Today’s The Day

The Electors will meet to either Rubber Stamp the result of a broken system, or actually vote their consciences for the good of the country

Lisa Rein
3 min readDec 19, 2016

The Electors can choose today. They are not just “cogs.”

Dear Electors, you are not cogs

You were created by our Founders for a reason. Not to be cogs in a wheel, but to be men and women exercising judgment.

Today the Electors will cast their ballots for the next President of the United States. For better or worse, that is our current system in action.

Since Donald Trump is a rather constitutionally compromised President, specifically with regard to the Constitution’s Emoluments Clause. (Stephen Colbert also explains the subject quite well.)

The electors could choose to vote their conscience, and choose Hillary, or send the decision to the Republican-controlled House to choose, or merely make a statement by abstaining from voting for Trump.

Lawrence Lessig and friends, over at ElectorsTrust.org have been trying to help electors learn about their rights as quickly as they can, informing them of their constitutional option to “vote their conscience.” The group has also been keeping a count of how many other electors are seriously considering doing this. Lessig has kept the tally at 20 for now, up from “one” just a week ago. (Others have tried to say higher than 20, but Lessig prefers the conservative estimate of 20.)

Christopher Suprun, an elector in Texas, announce on December 5th that he will not cast his ballot for Trump, but there need to be at least 36 more like him, in order for anything meaningful to have a chance to happen.

As Lessig explained yesterday, the electors have a few different options:

In my view, an elector can in good conscience say,

“despite my pledge, I cannot vote for a man who refuses to comply with the requirements of the Constitution’s Foreign Bribery Clause,”

or

“despite my pledge, I cannot vote for a man who has likely and knowingly benefited from foreign involvement in our elections. Or at a minimum, until the facts are known, I must abstain.”

These are not obvious conclusions. They are certainly not compelled. But in the incredibly difficult weighing that electors are now called upon to make, they are plainly defensible.

And what might happen to an elector that decides to vote this way? Nothing, since the ElectorsTrust.org folks just received an opinion from a Judge Friday night saying that states don’t have the authority to restrict electors’ constitutional freedoms (when they attempt vote their conscience).

From Lessig’s post:

The case, Baca v. Hinkenlooper, asked the court to enjoin application of laws that purported to restrict the freedom of electors to cast a vote of conscience…But in the language of the Court’s opinion, we struck gold.

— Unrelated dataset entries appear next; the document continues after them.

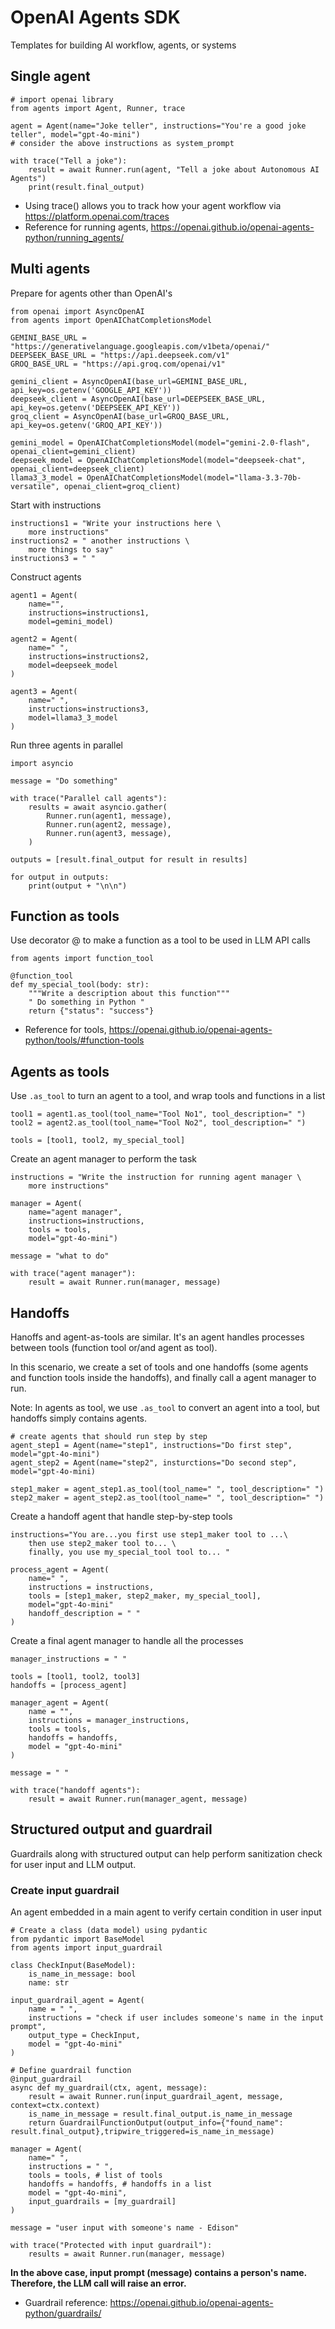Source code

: # OpenAI Agents SDK

Templates for building AI workflow, agents, or systems 

## Single agent
```{code-block} python
# import openai library
from agents import Agent, Runner, trace

agent = Agent(name="Joke teller", instructions="You're a good joke teller", model="gpt-4o-mini")
# consider the above instructions as system_prompt

with trace("Tell a joke"):
    result = await Runner.run(agent, "Tell a joke about Autonomous AI Agents")
    print(result.final_output)
```
- Using trace() allows you to track how your agent workflow via https://platform.openai.com/traces 
- Reference for running agents, https://openai.github.io/openai-agents-python/running_agents/

## Multi agents

Prepare for agents other than OpenAI's
```{code-block} python
from openai import AsyncOpenAI
from agents import OpenAIChatCompletionsModel

GEMINI_BASE_URL = "https://generativelanguage.googleapis.com/v1beta/openai/"
DEEPSEEK_BASE_URL = "https://api.deepseek.com/v1"
GROQ_BASE_URL = "https://api.groq.com/openai/v1"

gemini_client = AsyncOpenAI(base_url=GEMINI_BASE_URL, api_key=os.getenv('GOOGLE_API_KEY'))
deepseek_client = AsyncOpenAI(base_url=DEEPSEEK_BASE_URL, api_key=os.getenv('DEEPSEEK_API_KEY'))
groq_client = AsyncOpenAI(base_url=GROQ_BASE_URL, api_key=os.getenv('GROQ_API_KEY'))

gemini_model = OpenAIChatCompletionsModel(model="gemini-2.0-flash", openai_client=gemini_client)
deepseek_model = OpenAIChatCompletionsModel(model="deepseek-chat", openai_client=deepseek_client)
llama3_3_model = OpenAIChatCompletionsModel(model="llama-3.3-70b-versatile", openai_client=groq_client)
```

Start with instructions 
```{code-block} python
instructions1 = "Write your instructions here \
    more instructions"
instructions2 = " another instructions \
    more things to say"
instructions3 = " " 
```

Construct agents
```{code-block} python
agent1 = Agent(
    name="",
    instructions=instructions1, 
    model=gemini_model)

agent2 = Agent(
    name=" ",
    instructions=instructions2,
    model=deepseek_model
)

agent3 = Agent(
    name=" ",
    instructions=instructions3,
    model=llama3_3_model
)
```
Run three agents in parallel
```{code-block} python
import asyncio

message = "Do something"

with trace("Parallel call agents"):
    results = await asyncio.gather(
        Runner.run(agent1, message),
        Runner.run(agent2, message),
        Runner.run(agent3, message),
    )

outputs = [result.final_output for result in results]

for output in outputs:
    print(output + "\n\n")
```

## Function as tools

Use decorator @ to make a function as a tool to be used in LLM API calls
```{code-block} python
from agents import function_tool

@function_tool
def my_special_tool(body: str):
    """Write a description about this function"""
    " Do something in Python "
    return {"status": "success"}
```
- Reference for tools, https://openai.github.io/openai-agents-python/tools/#function-tools

## Agents as tools

Use `.as_tool` to turn an agent to a tool, and wrap tools and functions in a list
```{code-block} python
tool1 = agent1.as_tool(tool_name="Tool No1", tool_description=" ")
tool2 = agent2.as_tool(tool_name="Tool No2", tool_description=" ")

tools = [tool1, tool2, my_special_tool]
```

Create an agent manager to perform the task
```{code-block} python
instructions = "Write the instruction for running agent manager \
    more instructions"

manager = Agent(
    name="agent manager", 
    instructions=instructions, 
    tools = tools,
    model="gpt-4o-mini")

message = "what to do"

with trace("agent manager"):
    result = await Runner.run(manager, message)
```

## Handoffs

Hanoffs and agent-as-tools are similar. It's an agent handles processes between tools (function tool or/and agent as tool).

In this scenario, we create a set of tools and one handoffs (some agents and function tools inside the handoffs), and finally call a agent manager to run.

Note: In agents as tool, we use `.as_tool` to convert an agent into a tool, but handoffs simply contains agents. 

```{code-block} python
# create agents that should run step by step
agent_step1 = Agent(name="step1", instructions="Do first step", model="gpt-4o-mini")
agent_step2 = Agent(name="step2", insturctions="Do second step", model="gpt-4o-mini)

step1_maker = agent_step1.as_tool(tool_name=" ", tool_description=" ")
step2_maker = agent_step2.as_tool(tool_name=" ", tool_description=" ")
```

Create a handoff agent that handle step-by-step tools 
```{code-block} python
instructions="You are...you first use step1_maker tool to ...\
    then use step2_maker tool to... \ 
    finally, you use my_special_tool tool to... "

process_agent = Agent(
    name=" ",
    instructions = instructions,
    tools = [step1_maker, step2_maker, my_special_tool],
    model="gpt-4o-mini"
    handoff_description = " "
)
```

Create a final agent manager to handle all the processes
```{code-block} python
manager_instructions = " " 

tools = [tool1, tool2, tool3]
handoffs = [process_agent]

manager_agent = Agent(
    name = "",
    instructions = manager_instructions,
    tools = tools,
    handoffs = handoffs,
    model = "gpt-4o-mini"
)

message = " "

with trace("handoff agents"):
    result = await Runner.run(manager_agent, message)
```

## Structured output and guardrail

Guardrails along with structured output can help perform sanitization check for user input and LLM output.

### Create input guardrail

An agent embedded in a main agent to verify certain condition in user input

```{code-block} python
# Create a class (data model) using pydantic
from pydantic import BaseModel
from agents import input_guardrail

class CheckInput(BaseModel):
    is_name_in_message: bool
    name: str

input_guardrail_agent = Agent(
    name = " ",
    instructions = "check if user includes someone's name in the input prompt",
    output_type = CheckInput,
    model = "gpt-4o-mini"
)

# Define guardrail function
@input_guardrail
async def my_guardrail(ctx, agent, message):
    result = await Runner.run(input_guardrail_agent, message, context=ctx.context)
    is_name_in_message = result.final_output.is_name_in_message
    return GuardrailFunctionOutput(output_info={"found_name": result.final_output},tripwire_triggered=is_name_in_message)
```

```{code-block} python
manager = Agent(
    name=" ",
    instructions = " ",
    tools = tools, # list of tools
    handoffs = handoffs, # handoffs in a list
    model = "gpt-4o-mini",
    input_guardrails = [my_guardrail]
)

message = "user input with someone's name - Edison"

with trace("Protected with input guardrail"):
    results = await Runner.run(manager, message)
```

**In the above case, input prompt (message) contains a person's name. Therefore, the LLM call will raise an error.**

- Guardrail reference: https://openai.github.io/openai-agents-python/guardrails/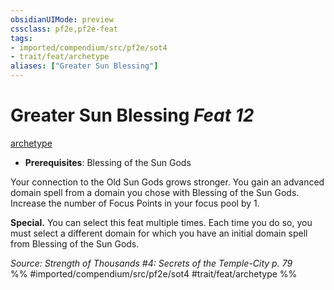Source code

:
 ```yaml
---
obsidianUIMode: preview
cssclass: pf2e,pf2e-feat
tags:
- imported/compendium/src/pf2e/sot4
- trait/feat/archetype
aliases: ["Greater Sun Blessing"]
---
```

# Greater Sun Blessing  *Feat 12*  
[archetype](archetype.md)  

- **Prerequisites**: Blessing of the Sun Gods

Your connection to the Old Sun Gods grows stronger. You gain an advanced domain spell from a domain you chose with Blessing of the Sun Gods. Increase the number of Focus Points in your focus pool by 1.

**Special.** You can select this feat multiple times. Each time you do so, you must select a different domain for which you have an initial domain spell from Blessing of the Sun Gods.

*Source: Strength of Thousands #4: Secrets of the Temple-City p. 79*  
%% #imported/compendium/src/pf2e/sot4 #trait/feat/archetype %%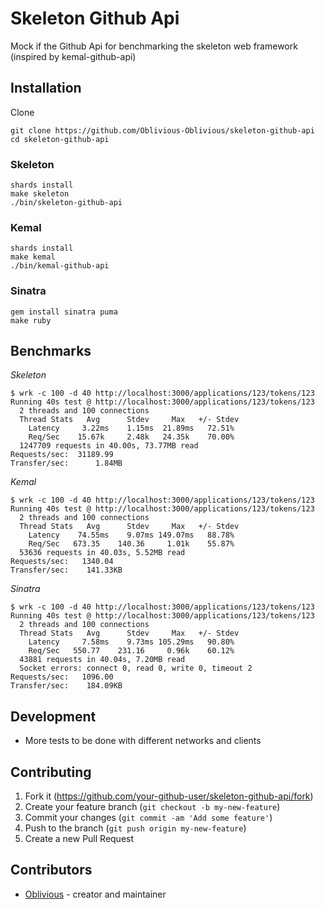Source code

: # Skeleton Github Api

Mock if the Github Api for benchmarking the skeleton web framework (inspired by kemal-github-api)

## Installation

Clone

```
git clone https://github.com/Oblivious-Oblivious/skeleton-github-api
cd skeleton-github-api
```

### Skeleton

```
shards install
make skeleton
./bin/skeleton-github-api
```

### Kemal
```
shards install
make kemal
./bin/kemal-github-api
```

### Sinatra

```
gem install sinatra puma
make ruby
```

## Benchmarks

*Skeleton*
```
$ wrk -c 100 -d 40 http://localhost:3000/applications/123/tokens/123
Running 40s test @ http://localhost:3000/applications/123/tokens/123
  2 threads and 100 connections
  Thread Stats   Avg      Stdev     Max   +/- Stdev
    Latency     3.22ms    1.15ms  21.89ms   72.51%
    Req/Sec    15.67k     2.48k   24.35k    70.00%
  1247709 requests in 40.00s, 73.77MB read
Requests/sec:  31189.99
Transfer/sec:      1.84MB
```

*Kemal*
```
$ wrk -c 100 -d 40 http://localhost:3000/applications/123/tokens/123
Running 40s test @ http://localhost:3000/applications/123/tokens/123
  2 threads and 100 connections
  Thread Stats   Avg      Stdev     Max   +/- Stdev
    Latency    74.55ms    9.07ms 149.07ms   88.78%
    Req/Sec   673.35    140.36     1.01k    55.87%
  53636 requests in 40.03s, 5.52MB read
Requests/sec:   1340.04
Transfer/sec:    141.33KB
```

*Sinatra*
```
$ wrk -c 100 -d 40 http://localhost:3000/applications/123/tokens/123
Running 40s test @ http://localhost:3000/applications/123/tokens/123
  2 threads and 100 connections
  Thread Stats   Avg      Stdev     Max   +/- Stdev
    Latency     7.58ms    9.73ms 105.29ms   90.80%
    Req/Sec   550.77    231.16     0.96k    60.12%
  43881 requests in 40.04s, 7.20MB read
  Socket errors: connect 0, read 0, write 0, timeout 2
Requests/sec:   1096.00
Transfer/sec:    184.09KB
```

## Development

* More tests to be done with different networks and clients

## Contributing

1. Fork it (<https://github.com/your-github-user/skeleton-github-api/fork>)
2. Create your feature branch (`git checkout -b my-new-feature`)
3. Commit your changes (`git commit -am 'Add some feature'`)
4. Push to the branch (`git push origin my-new-feature`)
5. Create a new Pull Request

## Contributors

- [Oblivious](https://github.com/your-github-user) - creator and maintainer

The Court made it clear that while the state has plenary authority to determine how electors are selected, the state has no power ultimately to control how electors can vote.

This is a victory. It is the whole theory under which electors have a constitutional discretion to exercise their own judgment. And tomorrow, we will be deploying this authority — along with the Supreme Court’s decision in Ray v. Blair (1952) — in every state we can in which officials try to negate that constitutional privilege. (Not an inexpensive enterprise, by the way, so if you can help, we’d be grateful. We have committed to returning any funds beyond what we need to cover the costs of this project. So please help if you can.)

Here’s hoping the electors will listen to my song and think hard about their decision :-)

Remember, whatever happens, we must stick together in the days and weeks to come. Thanks everyone.